Friday, May 15, 2009

Phorid Flies

This entry isn't part of the typical "collection" posts, but I wanted to address a certain topic. I greatly dislike when the media oversensationalizes something which is already interesting on its own. Case in point: Phorid flies as parasites of ants. It is a very fascinating parasitoid, and the title used for the article is "Parasitic flies turn ants into zombies." In a way it is technically true, but it gives a very hokey description of a neat process. Also, it is misleading in its topic, suggesting in the article that the maggots "control ant populations and the ant's movements," almost in a science fiction-y horror way. Thankfully, one of the scientists sets the record straight by saying, "I wouldn’t use the word 'control’ to describe what is happening. There is no brain left in the ant, and the ant just starts wandering aimlessly. This wandering stage goes on for about two weeks."

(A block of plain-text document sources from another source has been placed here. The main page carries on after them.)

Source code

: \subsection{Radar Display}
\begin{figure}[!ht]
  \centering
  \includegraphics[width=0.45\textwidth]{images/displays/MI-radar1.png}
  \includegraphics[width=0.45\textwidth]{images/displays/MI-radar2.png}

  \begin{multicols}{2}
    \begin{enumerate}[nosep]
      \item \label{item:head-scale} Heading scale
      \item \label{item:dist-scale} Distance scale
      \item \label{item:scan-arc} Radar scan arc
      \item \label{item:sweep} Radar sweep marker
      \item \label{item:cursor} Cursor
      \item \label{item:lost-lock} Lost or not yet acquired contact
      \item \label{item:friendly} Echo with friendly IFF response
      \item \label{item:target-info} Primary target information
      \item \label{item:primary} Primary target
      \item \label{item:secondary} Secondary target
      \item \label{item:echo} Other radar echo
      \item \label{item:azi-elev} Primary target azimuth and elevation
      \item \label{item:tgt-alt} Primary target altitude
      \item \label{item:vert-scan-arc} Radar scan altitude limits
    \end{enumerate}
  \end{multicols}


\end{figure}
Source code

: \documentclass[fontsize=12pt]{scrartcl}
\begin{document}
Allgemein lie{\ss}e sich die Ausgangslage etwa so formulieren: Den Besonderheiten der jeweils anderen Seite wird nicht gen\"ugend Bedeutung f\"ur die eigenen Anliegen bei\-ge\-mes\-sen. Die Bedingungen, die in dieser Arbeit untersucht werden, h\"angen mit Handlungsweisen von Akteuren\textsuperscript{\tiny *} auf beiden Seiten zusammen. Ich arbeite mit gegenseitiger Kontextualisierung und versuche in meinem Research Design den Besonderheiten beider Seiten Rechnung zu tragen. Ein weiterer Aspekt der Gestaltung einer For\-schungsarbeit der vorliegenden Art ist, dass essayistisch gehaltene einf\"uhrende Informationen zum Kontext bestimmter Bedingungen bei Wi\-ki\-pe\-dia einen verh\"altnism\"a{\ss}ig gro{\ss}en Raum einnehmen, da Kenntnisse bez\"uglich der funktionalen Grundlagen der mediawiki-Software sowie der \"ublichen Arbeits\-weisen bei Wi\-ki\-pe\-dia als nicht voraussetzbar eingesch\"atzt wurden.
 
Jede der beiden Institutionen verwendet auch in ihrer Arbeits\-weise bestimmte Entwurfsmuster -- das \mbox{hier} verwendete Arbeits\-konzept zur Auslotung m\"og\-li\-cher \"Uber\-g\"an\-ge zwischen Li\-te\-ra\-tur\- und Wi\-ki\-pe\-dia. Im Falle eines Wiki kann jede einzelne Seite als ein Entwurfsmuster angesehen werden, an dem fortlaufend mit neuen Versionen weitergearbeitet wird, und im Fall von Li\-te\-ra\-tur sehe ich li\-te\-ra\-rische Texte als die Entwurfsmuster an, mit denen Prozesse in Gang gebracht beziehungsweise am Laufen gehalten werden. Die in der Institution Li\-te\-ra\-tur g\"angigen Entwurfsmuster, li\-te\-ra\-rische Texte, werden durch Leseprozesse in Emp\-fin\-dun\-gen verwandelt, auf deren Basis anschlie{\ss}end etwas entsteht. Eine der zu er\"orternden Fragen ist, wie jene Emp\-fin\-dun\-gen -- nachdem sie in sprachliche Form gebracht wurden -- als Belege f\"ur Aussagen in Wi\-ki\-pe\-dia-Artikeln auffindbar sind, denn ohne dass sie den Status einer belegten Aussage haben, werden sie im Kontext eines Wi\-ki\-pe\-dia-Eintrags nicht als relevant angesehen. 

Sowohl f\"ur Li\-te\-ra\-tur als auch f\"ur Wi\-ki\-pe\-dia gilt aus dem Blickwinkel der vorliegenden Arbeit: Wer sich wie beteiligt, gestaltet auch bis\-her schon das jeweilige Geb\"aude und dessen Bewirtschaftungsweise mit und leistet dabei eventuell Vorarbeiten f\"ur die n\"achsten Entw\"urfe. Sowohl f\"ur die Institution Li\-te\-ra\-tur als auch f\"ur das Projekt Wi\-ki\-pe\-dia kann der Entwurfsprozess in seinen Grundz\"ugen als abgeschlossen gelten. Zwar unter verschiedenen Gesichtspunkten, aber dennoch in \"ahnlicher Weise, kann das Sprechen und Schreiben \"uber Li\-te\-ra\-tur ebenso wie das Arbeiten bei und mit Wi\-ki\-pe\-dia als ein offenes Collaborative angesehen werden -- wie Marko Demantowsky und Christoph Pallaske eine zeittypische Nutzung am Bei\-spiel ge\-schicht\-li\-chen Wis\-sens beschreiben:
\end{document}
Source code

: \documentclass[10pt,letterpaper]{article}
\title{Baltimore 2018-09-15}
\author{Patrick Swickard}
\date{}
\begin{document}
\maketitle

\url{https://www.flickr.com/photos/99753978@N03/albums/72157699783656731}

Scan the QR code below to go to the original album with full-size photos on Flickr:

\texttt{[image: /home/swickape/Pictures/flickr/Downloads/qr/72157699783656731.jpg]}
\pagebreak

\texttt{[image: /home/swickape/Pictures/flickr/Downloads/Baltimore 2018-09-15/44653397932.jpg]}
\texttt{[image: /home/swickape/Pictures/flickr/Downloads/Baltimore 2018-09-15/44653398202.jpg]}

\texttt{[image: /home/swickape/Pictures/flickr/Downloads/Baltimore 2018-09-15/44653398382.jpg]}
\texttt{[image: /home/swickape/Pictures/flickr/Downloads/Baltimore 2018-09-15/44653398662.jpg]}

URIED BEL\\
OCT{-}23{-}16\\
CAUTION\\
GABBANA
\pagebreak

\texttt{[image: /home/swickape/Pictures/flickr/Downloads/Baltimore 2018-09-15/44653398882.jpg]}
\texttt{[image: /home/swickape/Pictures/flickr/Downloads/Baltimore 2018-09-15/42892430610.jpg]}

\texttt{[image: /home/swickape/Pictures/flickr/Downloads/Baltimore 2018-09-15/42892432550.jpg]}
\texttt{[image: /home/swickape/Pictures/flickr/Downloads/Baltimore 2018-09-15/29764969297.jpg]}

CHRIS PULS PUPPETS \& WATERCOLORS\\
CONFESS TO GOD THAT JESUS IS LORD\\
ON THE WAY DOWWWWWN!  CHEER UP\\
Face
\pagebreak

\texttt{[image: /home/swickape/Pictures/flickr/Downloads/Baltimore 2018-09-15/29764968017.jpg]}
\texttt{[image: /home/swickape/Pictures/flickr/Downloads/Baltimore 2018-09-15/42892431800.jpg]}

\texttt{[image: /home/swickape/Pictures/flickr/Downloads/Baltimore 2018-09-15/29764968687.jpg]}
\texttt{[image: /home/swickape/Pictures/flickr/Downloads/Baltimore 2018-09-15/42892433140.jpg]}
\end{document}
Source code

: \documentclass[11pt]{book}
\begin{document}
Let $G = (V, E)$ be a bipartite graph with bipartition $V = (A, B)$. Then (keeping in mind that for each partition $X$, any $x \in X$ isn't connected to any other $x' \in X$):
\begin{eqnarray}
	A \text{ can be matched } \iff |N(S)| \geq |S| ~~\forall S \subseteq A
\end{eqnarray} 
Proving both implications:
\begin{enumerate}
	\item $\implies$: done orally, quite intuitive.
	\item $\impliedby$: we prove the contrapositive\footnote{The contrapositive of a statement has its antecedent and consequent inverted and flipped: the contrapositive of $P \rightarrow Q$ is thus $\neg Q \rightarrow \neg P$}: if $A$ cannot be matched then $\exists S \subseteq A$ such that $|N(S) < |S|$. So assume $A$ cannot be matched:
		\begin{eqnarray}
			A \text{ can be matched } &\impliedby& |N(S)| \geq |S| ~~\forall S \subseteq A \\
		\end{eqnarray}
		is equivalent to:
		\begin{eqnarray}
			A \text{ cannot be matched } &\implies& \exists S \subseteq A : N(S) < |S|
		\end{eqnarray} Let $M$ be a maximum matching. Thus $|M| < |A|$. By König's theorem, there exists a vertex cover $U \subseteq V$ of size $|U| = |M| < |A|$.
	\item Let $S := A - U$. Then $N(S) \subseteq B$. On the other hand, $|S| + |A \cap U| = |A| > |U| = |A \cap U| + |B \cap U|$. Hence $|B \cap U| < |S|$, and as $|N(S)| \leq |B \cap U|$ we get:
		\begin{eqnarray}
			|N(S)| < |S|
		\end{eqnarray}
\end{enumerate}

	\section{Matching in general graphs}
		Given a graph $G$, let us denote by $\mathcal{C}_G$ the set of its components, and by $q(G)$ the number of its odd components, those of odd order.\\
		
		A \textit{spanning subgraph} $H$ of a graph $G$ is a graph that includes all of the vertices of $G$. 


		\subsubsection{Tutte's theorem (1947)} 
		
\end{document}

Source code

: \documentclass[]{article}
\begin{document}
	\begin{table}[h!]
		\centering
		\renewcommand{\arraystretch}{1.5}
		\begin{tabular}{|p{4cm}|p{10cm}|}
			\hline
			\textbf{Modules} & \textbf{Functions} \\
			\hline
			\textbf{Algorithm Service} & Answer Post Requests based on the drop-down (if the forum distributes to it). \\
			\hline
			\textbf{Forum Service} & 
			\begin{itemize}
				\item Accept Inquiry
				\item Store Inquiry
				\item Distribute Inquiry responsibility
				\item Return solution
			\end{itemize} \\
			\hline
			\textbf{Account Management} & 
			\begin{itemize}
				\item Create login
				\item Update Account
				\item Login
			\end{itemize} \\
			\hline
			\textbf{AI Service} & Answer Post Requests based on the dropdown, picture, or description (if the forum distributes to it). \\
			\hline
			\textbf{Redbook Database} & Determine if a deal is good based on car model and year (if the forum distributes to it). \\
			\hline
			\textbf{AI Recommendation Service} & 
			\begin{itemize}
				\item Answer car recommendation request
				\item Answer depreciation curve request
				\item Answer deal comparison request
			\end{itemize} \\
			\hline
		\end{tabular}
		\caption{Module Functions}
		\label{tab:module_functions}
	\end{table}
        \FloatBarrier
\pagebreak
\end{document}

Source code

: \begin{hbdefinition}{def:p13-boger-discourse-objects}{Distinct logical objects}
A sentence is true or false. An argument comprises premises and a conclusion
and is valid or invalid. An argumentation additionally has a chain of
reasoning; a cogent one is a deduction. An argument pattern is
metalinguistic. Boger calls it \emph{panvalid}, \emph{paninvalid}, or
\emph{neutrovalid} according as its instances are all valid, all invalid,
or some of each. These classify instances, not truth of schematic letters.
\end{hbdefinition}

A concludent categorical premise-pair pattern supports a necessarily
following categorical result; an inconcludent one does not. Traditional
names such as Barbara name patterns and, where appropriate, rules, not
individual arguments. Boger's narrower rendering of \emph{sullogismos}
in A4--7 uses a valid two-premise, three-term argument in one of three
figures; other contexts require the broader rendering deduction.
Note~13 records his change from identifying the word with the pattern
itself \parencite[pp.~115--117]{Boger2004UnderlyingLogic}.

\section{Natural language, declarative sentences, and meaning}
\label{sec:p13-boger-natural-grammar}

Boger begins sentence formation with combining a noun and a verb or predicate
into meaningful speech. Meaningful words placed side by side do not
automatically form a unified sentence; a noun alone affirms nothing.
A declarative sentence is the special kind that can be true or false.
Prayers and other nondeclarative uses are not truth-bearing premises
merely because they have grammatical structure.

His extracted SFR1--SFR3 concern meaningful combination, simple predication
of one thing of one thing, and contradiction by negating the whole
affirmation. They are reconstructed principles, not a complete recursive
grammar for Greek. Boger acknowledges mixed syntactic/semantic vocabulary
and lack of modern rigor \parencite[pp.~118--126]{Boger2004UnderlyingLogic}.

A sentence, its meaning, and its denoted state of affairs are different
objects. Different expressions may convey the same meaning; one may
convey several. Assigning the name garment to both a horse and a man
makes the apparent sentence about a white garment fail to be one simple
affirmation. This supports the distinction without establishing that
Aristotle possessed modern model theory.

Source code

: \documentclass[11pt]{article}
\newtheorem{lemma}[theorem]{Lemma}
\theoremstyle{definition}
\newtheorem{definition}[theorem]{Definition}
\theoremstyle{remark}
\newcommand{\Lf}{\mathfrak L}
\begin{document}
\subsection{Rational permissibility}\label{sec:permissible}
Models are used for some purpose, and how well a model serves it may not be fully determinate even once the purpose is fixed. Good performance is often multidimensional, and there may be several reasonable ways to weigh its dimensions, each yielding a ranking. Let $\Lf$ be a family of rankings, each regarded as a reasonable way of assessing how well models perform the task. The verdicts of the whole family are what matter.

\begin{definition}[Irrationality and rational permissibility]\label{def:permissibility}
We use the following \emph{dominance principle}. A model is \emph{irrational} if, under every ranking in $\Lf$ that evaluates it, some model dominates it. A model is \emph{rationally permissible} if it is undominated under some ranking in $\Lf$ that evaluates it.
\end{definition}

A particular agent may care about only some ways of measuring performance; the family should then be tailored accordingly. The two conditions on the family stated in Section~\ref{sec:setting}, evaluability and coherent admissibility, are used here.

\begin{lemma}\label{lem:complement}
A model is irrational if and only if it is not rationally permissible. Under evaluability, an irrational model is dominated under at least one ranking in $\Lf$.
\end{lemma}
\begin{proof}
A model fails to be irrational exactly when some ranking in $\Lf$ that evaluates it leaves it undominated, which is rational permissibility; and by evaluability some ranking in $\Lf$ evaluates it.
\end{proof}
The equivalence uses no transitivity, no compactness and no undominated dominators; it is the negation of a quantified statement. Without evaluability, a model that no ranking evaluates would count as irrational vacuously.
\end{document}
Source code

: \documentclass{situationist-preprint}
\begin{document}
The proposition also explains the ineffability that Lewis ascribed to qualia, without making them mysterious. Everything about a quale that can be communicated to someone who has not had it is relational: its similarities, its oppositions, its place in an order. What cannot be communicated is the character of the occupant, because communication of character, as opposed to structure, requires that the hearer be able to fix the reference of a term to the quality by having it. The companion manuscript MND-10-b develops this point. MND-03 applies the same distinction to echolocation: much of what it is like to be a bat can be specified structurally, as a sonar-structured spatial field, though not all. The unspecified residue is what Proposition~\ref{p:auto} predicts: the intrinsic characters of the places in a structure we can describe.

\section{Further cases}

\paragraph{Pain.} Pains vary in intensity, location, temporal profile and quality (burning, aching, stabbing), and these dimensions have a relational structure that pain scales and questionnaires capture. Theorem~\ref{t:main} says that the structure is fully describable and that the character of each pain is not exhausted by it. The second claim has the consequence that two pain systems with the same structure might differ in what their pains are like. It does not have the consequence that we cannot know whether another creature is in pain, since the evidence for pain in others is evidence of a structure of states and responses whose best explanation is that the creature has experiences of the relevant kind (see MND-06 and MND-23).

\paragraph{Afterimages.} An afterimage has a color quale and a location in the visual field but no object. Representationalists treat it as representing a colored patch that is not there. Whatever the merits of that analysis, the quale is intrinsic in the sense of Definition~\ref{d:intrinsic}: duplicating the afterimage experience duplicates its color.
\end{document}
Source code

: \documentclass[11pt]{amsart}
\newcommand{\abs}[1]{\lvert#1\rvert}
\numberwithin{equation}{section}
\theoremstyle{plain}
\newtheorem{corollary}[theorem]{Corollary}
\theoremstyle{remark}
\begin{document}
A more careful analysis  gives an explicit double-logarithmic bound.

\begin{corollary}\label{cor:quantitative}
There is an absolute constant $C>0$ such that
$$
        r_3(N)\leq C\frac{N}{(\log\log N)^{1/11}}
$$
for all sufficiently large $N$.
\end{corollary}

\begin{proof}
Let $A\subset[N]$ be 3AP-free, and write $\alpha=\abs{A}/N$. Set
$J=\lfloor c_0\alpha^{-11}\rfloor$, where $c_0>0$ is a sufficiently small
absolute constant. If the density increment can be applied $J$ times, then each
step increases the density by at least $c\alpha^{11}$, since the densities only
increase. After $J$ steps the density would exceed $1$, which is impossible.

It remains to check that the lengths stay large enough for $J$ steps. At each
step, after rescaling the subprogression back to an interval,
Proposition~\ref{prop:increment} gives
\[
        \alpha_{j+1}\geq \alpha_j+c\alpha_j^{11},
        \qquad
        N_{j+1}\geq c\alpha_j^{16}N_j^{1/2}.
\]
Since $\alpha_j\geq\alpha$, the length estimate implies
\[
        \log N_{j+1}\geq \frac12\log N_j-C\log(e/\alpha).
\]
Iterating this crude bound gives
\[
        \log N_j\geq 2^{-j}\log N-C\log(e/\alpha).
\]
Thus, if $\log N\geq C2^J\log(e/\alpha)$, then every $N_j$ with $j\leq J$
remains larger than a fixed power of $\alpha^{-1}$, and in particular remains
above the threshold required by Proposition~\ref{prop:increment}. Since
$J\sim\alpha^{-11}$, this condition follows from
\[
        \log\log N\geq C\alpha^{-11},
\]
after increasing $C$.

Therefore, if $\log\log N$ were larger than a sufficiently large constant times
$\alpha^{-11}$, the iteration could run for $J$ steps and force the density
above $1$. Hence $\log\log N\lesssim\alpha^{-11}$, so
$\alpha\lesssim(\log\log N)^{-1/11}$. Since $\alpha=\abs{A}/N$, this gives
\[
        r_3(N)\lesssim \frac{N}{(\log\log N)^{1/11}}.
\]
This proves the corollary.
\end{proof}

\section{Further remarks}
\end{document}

I learned about this parasitoid in my Insect Ecology course, and what happens is a Phorid fly attacks an ant, and lays an egg in the thorax. The larvae hatches and moves up into the ant's head, eventually consuming the brain and decapitating the ant (it dies and its head falls off). While it is being consumed, sure, the ant wanders around aimlessly, but that is really no surprise - insects can wander around for a while without heads or all their limbs, or with crushed body parts. The head capsule serves as protection for the larvae as it develops and eventually it emerges as an adult fly. Adding a sci-fi/horror/fiction aspect to it diminishes the true awesomeness of real-life nature.

Information about family Phoridae, aka Hump-Backed Flies:

These small flies are recognized by the humpbacked appearance, special veination of the wings, and laterally flattened hind femora. They also run in a very erratic fashion. The adults are common in habitats like decaying vegetation, and the larvae live in a variety of places: decaying animal or vegetable matter, fungi, or they are internal parasites of other insects. Some even live in the nests of ants or termites, and have reduced or absent wings.